In a concurrent exhibition uptown, six sculptures by Tony Smith, all but one of which are bronzes,
including the bronze version of Moondog, are shown with nine paintings by his contemporary,
Alfred Jensen (1903-1981). What initially struck me as an unlikely pairing — the two artists were
obviously quite different — in fact works well visually and to some extent, conceptually.
Compared to Smith and his rational, Euclidean approach to geometry and modular structure, Jensen
was an eccentric and visionary who developed a personal vocabulary utilizing known, but often
arcane, symbols. Yet the two artists share characteristics such as their consistent use of the grid or
module, as well as their common interest in architecture and mathematical systems. Jensen's grid-
based, schematic compositions are boldly graphic, painted in primary and secondary colors with black
and white, and with a rich impasto surface. The installation at PaceWildenstein, with Smith's large
black painted-steel work One-Two-Three, 1976 dominating the gallery, the intense visual
activity in Jensen's paintings and the density of the Smith bronzes, creates a somewhat dizzying effect.
The earliest Jensen painting included here, A Glorious Circle, 1959, contains the
words "up" and "down" along with triangles and diamonds (no circle, despite the title), which struck
me as analogous to the experience of viewing this exhibition: looking up at the paintings and down on
the sculpture. Installed near this Jensen is Smith's bronze Gracehoper, 1961, the large steel
version of which is in the collection of the Detroit Institute of Arts. Though solidly grounded, its
convoluted shape seems poised to vault into space.
The bronze of Smith's Moondog does in fact look like garden sculpture or a Japanese stone
lantern, as Smith first envisioned it — it becomes an object. It also suggests more organic or
anthropomorphic associations than are usually present in Smith's work.
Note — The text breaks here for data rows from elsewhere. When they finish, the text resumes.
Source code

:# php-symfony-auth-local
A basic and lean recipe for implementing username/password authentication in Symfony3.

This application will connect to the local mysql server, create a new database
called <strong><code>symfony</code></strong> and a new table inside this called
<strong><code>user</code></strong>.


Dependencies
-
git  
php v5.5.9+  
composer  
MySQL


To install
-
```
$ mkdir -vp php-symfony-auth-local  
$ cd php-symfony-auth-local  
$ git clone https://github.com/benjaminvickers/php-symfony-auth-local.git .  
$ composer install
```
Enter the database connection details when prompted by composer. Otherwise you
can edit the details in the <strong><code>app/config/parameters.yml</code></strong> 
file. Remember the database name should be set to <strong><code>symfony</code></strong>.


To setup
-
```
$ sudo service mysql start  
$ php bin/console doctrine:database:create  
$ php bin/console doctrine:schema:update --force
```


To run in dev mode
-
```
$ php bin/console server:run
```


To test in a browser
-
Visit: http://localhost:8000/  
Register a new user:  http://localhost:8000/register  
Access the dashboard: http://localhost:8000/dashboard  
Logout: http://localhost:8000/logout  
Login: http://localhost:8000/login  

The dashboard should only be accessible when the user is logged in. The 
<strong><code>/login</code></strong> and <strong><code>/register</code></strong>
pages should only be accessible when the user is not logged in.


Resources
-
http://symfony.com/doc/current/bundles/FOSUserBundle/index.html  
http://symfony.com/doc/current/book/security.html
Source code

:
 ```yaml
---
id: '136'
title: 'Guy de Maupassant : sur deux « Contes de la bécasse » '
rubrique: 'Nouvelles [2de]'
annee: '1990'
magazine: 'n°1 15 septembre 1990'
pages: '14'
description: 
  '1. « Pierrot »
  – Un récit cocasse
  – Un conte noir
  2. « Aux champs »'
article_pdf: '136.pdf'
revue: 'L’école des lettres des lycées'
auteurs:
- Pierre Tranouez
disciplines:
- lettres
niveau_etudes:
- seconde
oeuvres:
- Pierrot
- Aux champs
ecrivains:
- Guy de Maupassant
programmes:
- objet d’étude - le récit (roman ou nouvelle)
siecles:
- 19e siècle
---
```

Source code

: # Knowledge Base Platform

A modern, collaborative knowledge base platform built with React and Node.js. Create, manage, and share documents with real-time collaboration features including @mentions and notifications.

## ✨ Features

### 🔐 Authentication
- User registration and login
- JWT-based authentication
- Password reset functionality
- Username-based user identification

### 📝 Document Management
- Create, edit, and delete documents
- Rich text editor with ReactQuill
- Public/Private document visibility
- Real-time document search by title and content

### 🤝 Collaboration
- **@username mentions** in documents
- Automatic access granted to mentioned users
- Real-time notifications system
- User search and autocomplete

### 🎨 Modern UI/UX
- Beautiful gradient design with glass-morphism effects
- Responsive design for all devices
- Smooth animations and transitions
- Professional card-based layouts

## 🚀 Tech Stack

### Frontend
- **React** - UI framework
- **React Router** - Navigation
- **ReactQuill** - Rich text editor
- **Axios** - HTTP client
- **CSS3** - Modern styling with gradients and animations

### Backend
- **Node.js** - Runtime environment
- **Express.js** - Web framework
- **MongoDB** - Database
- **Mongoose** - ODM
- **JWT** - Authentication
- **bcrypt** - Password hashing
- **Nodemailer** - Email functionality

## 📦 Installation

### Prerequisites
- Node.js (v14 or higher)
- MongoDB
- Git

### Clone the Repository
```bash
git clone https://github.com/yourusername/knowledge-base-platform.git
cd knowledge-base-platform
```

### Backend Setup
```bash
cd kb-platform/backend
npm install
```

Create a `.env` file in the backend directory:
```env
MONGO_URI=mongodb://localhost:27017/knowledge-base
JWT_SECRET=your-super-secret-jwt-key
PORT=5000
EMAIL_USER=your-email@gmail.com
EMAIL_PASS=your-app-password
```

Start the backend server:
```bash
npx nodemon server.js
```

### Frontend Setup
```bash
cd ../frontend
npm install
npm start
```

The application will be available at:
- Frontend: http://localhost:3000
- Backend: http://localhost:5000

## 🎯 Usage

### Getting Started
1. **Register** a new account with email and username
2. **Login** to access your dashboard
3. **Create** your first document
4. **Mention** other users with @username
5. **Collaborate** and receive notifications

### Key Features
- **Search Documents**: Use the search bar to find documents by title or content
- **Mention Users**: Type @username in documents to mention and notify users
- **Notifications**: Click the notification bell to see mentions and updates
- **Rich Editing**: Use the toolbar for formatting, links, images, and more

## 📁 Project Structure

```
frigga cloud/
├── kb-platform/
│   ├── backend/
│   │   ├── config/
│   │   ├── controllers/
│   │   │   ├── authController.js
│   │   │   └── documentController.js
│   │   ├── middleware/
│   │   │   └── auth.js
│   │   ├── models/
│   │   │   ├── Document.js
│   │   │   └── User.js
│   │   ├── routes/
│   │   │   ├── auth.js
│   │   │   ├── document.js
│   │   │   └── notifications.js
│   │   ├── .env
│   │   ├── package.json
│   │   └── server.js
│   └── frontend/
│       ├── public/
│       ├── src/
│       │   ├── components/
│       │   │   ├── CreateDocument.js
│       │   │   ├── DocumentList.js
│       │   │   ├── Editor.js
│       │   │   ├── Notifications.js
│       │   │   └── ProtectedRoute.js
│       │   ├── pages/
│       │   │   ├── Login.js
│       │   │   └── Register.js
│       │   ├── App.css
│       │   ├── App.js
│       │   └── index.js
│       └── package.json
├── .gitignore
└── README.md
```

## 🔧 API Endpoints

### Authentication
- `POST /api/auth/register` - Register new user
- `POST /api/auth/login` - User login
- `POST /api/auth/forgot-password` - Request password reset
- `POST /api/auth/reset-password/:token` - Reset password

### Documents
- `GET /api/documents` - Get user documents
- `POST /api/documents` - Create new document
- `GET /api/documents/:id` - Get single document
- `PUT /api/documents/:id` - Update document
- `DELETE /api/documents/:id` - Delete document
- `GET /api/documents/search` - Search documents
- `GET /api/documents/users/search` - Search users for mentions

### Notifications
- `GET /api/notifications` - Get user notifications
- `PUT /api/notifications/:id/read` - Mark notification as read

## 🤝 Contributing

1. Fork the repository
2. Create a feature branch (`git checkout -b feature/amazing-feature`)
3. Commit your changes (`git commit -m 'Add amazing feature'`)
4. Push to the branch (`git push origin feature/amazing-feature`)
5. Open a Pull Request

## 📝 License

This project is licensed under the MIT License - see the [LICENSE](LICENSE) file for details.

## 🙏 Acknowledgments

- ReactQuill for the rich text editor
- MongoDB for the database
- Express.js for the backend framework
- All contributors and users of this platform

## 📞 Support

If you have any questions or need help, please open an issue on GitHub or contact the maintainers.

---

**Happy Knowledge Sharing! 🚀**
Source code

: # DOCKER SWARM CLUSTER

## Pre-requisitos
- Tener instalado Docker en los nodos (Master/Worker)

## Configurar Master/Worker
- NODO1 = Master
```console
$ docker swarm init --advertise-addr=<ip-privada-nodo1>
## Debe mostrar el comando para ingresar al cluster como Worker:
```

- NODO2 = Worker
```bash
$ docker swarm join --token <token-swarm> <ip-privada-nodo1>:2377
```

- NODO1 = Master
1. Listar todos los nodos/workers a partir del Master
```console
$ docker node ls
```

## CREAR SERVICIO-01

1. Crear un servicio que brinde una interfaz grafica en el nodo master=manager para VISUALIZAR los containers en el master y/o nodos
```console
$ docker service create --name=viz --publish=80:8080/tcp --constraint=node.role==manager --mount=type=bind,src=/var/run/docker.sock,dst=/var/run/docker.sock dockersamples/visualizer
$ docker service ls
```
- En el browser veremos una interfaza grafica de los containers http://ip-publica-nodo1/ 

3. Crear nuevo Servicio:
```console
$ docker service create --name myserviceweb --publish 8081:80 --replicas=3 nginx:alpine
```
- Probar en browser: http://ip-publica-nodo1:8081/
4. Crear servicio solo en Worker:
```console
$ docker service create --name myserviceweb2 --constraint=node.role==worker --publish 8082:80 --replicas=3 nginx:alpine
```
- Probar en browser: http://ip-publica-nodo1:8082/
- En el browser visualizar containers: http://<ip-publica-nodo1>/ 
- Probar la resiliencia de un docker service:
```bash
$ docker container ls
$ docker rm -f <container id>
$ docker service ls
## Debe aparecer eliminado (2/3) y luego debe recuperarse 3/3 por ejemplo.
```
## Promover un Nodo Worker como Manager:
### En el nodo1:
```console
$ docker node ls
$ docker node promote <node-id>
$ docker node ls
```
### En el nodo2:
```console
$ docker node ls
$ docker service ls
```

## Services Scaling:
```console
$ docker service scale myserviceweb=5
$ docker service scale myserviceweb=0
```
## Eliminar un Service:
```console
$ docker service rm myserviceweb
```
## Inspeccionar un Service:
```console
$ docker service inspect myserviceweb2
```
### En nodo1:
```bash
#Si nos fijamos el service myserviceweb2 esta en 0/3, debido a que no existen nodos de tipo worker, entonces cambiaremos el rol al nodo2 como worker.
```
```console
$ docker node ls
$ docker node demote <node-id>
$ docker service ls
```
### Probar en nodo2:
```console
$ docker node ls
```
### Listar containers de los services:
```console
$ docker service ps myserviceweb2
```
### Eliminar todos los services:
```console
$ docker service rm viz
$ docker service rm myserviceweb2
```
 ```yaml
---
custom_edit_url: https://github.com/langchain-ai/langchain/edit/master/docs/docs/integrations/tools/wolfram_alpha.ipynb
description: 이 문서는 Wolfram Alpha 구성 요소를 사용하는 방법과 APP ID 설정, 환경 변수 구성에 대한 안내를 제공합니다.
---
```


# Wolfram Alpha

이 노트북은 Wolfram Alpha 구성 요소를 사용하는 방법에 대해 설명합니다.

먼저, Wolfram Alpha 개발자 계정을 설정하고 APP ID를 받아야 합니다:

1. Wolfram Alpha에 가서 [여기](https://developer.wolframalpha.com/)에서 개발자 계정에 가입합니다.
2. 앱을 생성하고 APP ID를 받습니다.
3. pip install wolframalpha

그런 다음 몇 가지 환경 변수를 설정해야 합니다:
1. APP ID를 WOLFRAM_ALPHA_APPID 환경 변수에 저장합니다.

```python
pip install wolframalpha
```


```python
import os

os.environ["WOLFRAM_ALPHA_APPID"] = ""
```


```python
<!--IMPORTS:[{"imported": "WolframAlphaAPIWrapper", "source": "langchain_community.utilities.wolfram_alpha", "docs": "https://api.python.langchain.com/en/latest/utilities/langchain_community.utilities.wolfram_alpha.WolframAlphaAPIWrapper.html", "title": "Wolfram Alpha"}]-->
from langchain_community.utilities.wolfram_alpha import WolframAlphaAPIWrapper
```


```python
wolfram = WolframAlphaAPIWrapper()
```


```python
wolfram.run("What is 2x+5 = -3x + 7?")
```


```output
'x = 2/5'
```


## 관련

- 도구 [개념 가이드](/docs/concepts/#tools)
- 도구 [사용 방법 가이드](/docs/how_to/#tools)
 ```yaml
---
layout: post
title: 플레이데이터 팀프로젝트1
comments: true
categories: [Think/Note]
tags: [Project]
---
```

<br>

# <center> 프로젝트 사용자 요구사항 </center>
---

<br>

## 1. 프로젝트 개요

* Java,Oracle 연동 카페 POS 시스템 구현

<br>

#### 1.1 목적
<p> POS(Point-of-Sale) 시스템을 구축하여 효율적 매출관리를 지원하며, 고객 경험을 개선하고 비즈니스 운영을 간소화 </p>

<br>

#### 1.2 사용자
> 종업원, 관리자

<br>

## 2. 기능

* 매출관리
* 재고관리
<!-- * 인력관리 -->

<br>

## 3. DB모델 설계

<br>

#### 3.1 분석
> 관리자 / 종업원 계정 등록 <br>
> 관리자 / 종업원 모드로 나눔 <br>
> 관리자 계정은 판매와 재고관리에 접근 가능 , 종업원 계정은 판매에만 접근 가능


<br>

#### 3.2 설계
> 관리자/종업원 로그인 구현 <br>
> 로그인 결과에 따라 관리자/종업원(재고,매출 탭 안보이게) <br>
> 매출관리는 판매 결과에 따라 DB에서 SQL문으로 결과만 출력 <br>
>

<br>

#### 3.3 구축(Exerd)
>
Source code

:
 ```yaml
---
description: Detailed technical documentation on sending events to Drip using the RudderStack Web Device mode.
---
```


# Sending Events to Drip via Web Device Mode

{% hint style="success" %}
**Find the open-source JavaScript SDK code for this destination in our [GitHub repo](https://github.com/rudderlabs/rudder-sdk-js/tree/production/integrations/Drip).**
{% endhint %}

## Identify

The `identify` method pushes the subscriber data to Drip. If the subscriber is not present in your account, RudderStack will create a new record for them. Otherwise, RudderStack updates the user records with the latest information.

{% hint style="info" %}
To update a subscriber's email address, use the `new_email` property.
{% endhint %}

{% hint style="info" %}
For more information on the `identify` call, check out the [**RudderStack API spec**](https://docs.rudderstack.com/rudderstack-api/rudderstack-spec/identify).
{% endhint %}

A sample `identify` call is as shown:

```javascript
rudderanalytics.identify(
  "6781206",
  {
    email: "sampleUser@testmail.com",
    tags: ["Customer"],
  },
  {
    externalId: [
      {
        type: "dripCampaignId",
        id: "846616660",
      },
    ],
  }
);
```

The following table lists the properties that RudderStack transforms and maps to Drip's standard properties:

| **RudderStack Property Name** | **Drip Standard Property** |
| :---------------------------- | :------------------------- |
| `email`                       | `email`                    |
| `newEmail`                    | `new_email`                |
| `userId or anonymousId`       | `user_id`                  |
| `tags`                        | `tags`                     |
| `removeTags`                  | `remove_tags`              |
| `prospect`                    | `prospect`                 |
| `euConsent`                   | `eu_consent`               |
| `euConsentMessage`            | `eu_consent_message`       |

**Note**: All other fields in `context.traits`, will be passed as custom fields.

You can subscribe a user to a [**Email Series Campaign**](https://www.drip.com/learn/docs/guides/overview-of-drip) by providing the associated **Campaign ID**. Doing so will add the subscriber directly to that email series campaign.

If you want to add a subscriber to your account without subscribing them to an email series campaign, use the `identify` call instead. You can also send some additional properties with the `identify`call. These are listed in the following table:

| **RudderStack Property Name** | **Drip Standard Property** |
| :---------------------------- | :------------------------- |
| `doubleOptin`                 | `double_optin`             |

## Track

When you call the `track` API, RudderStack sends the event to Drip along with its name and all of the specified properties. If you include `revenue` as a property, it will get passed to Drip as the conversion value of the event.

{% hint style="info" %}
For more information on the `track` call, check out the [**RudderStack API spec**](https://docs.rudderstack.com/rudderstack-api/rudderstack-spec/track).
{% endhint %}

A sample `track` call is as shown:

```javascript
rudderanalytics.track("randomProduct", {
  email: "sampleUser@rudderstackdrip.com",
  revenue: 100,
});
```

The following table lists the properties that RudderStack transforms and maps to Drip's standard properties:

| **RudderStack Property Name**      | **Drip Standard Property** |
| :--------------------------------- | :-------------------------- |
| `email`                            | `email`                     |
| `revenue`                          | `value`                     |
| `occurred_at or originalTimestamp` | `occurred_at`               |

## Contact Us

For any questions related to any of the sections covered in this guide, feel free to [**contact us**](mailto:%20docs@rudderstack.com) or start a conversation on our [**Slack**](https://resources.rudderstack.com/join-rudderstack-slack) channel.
It seems squat and diminutive,
and looking down on it eliminates the view through the open structure that is the essence of the
monumental version.
An effective pairing of contemporaneous works by the artists is that of Smith's One-Two-Three,
1976 and Jensen's A la fin de l'automne, 1978. The scale and horizontality of both
painting and sculpture, and the inherent arithmetic progressions in both, make a cogent comparison.
The three separate units of the sculpture physically progress from one to three elements; each unit is
composed of tetrahedral modules welded together. The Jensen painting appears to be more about
intervals than increments, with various symbols, including + and = signs punctuating the gridded
surface. The largest painting in the exhibition, The Pythagorean Theorem, 1964 (62" x 200"),
is a bit of a tour de force, but nonetheless a confident statement of Jensen's artistic stance
geometry, just as Smith's sculpture is a reflection of his personal geometry.
For its dramatic impact and its demonstration of Smith's mastery of monumental scale,
Moondog at Paula Cooper is outstanding. The exhibition at PaceWildenstein further
addresses the issue of scale in Smith's work and sets up an instructive dialogue with Jensen's painting.
Both exhibitions enhance our knowledge of these pioneering American masters.